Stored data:
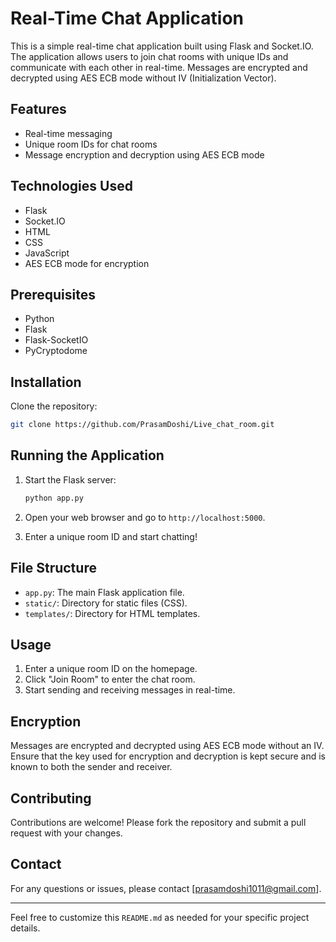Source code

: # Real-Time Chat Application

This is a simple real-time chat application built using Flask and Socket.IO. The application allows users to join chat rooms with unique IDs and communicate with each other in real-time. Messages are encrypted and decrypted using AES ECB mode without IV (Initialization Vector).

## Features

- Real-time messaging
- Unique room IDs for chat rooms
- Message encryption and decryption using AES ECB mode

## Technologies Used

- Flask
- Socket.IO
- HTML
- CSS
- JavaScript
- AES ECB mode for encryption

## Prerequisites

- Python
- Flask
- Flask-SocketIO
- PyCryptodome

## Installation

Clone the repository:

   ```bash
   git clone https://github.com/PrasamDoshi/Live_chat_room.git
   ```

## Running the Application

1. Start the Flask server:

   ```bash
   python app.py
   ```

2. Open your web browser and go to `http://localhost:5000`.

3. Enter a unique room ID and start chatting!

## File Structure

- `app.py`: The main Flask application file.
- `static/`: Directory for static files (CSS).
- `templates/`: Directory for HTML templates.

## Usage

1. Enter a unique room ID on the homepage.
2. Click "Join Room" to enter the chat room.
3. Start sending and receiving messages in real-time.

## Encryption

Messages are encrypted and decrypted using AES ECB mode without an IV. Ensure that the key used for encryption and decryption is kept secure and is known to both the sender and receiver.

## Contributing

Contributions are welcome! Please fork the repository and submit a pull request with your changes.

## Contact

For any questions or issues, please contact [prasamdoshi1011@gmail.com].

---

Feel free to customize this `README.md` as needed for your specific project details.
---
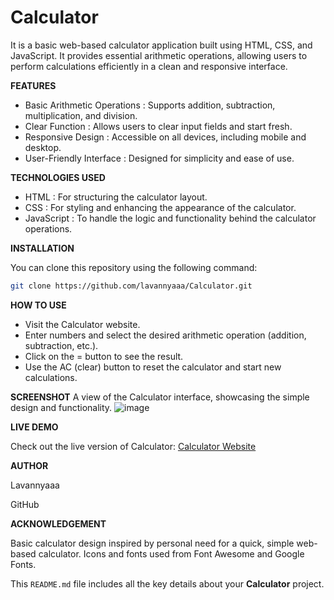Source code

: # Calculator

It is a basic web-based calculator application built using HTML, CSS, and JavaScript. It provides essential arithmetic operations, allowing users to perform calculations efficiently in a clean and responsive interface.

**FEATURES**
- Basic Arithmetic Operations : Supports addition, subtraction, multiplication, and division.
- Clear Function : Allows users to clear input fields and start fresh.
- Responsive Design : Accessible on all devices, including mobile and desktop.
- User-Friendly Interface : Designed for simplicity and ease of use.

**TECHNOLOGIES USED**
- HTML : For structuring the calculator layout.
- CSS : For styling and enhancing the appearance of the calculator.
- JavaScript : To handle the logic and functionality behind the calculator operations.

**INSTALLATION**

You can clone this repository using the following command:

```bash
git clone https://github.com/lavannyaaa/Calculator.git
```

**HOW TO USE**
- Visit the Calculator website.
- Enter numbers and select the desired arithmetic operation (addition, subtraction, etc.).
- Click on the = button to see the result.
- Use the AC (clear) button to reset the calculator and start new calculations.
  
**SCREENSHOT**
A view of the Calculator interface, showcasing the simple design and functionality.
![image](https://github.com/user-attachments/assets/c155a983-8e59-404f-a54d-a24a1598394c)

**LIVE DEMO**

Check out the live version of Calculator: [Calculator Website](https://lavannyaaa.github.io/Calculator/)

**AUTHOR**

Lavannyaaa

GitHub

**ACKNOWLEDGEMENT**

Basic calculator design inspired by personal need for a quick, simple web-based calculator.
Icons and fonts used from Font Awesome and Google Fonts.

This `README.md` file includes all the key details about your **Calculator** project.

ACTIVITY: Each line of the entries above that has the word "HTML" is to be copied.

TASK ANSWER:
- HTML
- `templates/`: Directory for HTML templates.
It is a basic web-based calculator application built using HTML, CSS, and JavaScript. It provides essential arithmetic operations, allowing users to perform calculations efficiently in a clean and responsive interface.
- HTML : For structuring the calculator layout.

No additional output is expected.